Por cierto, ayer vas a tener que sabotear tu cuarto, que fue muy
limpio—le respondía esta, con la intención de indicarle la
urgente necesidad de que limpiara su habitación.
Las
consecuencias de aquello fueron que todos los habitantes se
acostumbraron a usar las palabras independientemente de su
significado. Aunque para ninguno de ellos era imprescindible, pues
sabían comunicarse sin ellas, el consejo presidencial de
acostumbrarse a utilizarlas para lavar la imagen del país había
calado muy hondo en ellos.
Pronto,
los turistas de otros países comenzaron a llegar, avisados de que en
el país de las palabras olvidadas habían vuelto a recordarlas y a
utilizarlas. Muchos querían hablar con los habitantes de aquel país
para preguntarles cómo se sentían, y para pedirles que les
explicaran cómo era que una vez llegaron a ser capaces de
comunicarse sin utilizar las palabras. En concreto, el periodista
Rubén Mendoza fue uno de los primeros en llegar al país, acompañado
de un micrófono y una grabadora.
Dispuesto
a recoger los testimonios grabados de aquellos ciudadanos, Rubén
Mendoza aterrizó una soleada tarde de agosto en el aeropuerto de la
capital. Cansado por las muchas horas de viaje que había tenido que
soportar para llegar hasta allí, en cuanto sus pies pisaron la
tierra de nuevo lo primero que hizo fue dirigirse en silencio hacia
el hotel. Equipado con un mapa y un GPS en su teléfono móvil, en
aquellas primeras horas no necesitó entablar conversación con
nadie. Se tomó dos horas para descansar en la confortable cama que
le habían preparado en el hotel, y a continuación, completamente
renovado y despejado, tomó la grabadora y salió a la calle.
El
primer lugar en el que se detuvo a recoger opiniones de los
ciudadanos del país de las palabras olvidadas, fue una cafetería a
rebosar de gente que apareció ante él al doblar la esquina de la
calle.
—Buenas
tardes, señor. Soy Rubén Mendoza, periodista del News Life Journal.
Mi diario me ha enviado aquí porque nos ha llegado la noticia de que
ustedes por fin han empezado a utilizar las palabras, y es por eso
que desearía hacerle unas pequeñas preguntas. ¿Sería tan amable
de responderlas? —le preguntó al camarero, que lo observaba con
expresión curiosa desde la barra.
—Por
sin embargo. Claro que supuesto —respondió este. Rubén Mendoza,
en ese momento, supo que sería algo complicado hablar con una
persona que hacía poco que había comenzado a usar las palabras. Sin
embargo, él estaba allí como periodista y su idea inicial al llegar
a ese país había sido entrevistarse con la gente, así que siguió
adelante.
—Muchas
gracias. Ahora, ¿podría decirme por favor cuál ha sido su reacción
como ciudadano al enterarse de que tenía que empezar a usar las
palabras?
—Porque
me salí en poco. Desde luego si a mi yerno encontré, cara la lluvia
tenía.
Rubén
Mendoza puso los ojos en blanco, mostrando a su pesar cierta
impaciencia. “Este tío es tonto”, pensó. Luego, un cliente
entró en el bar. El camarero lo miró. El cliente asintió con la
cabeza. El camarero preparó un sándwich vegetal completo y se lo
llevó en una bandeja a la mesa, acompañado de un refresco de té
frío con limón. El cliente sonrió. Estaba satisfecho.
Rubén
Mendoza contemplaba la escena con cierta incredulidad.
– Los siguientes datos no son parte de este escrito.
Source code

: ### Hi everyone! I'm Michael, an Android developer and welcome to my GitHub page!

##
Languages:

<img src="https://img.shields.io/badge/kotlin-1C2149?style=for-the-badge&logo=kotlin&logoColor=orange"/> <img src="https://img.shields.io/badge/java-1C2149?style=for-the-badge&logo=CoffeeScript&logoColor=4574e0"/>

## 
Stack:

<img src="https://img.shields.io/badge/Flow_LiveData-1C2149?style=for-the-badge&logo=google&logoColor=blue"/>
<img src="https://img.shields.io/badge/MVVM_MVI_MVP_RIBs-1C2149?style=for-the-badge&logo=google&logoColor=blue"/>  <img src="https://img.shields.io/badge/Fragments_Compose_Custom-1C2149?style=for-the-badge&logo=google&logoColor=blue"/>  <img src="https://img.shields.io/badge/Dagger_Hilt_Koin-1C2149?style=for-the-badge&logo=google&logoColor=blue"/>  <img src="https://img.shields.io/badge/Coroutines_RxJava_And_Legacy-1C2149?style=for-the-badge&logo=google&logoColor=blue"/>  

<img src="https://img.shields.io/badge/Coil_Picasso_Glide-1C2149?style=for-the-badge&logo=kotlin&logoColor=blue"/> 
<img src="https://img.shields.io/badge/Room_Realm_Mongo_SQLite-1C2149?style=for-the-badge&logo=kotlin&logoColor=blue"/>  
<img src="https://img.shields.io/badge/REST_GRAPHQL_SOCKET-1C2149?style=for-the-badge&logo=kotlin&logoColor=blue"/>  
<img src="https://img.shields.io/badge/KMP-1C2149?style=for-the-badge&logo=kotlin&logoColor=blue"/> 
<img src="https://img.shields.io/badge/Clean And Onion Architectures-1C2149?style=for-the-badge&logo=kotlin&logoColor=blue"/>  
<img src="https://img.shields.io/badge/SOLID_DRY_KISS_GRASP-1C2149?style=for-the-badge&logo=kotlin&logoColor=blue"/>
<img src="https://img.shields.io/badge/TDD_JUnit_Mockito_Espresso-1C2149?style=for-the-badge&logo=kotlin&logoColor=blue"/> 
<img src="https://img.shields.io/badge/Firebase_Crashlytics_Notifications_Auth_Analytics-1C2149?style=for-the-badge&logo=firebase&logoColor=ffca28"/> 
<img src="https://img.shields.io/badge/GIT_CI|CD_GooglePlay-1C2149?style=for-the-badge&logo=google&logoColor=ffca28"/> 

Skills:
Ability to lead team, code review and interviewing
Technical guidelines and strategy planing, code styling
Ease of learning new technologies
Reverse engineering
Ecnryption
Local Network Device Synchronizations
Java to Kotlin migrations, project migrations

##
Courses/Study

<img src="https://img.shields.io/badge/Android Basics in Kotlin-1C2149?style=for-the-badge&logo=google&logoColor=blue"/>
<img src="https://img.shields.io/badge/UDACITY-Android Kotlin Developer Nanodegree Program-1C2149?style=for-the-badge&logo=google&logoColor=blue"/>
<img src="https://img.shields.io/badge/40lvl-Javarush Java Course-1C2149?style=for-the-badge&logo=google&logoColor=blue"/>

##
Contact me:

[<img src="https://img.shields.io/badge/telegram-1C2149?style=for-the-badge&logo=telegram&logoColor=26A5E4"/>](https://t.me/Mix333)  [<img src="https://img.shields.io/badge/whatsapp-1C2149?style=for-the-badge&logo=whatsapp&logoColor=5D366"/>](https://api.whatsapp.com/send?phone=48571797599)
Aquel hombre
que no sabía hilar más de dos palabras con sentido, era capaz sin
embargo de cumplir su cometido como camarero a la perfección y
conocer las necesidades de sus clientes con solo una mirada.
Decididamente, la gente en aquel país tenía algo especial.
El
periodista apagó la grabadora, y salió a la calle. Se había
propuesto vivir en carne propia cómo era la experiencia de
comunicarse sin palabras, y no iba a volver de aquel país sin
conseguirlo.
1 comentarios:
para reflexionar sin duda!! cuento con moraleja que también me ha hecho reír mucho con las disparatadas conversaciones de las personas que estaban aprendiendo a utilizar las palabras.
sigue deleitándonos con tus historias tan imaginativas y ocurrentes.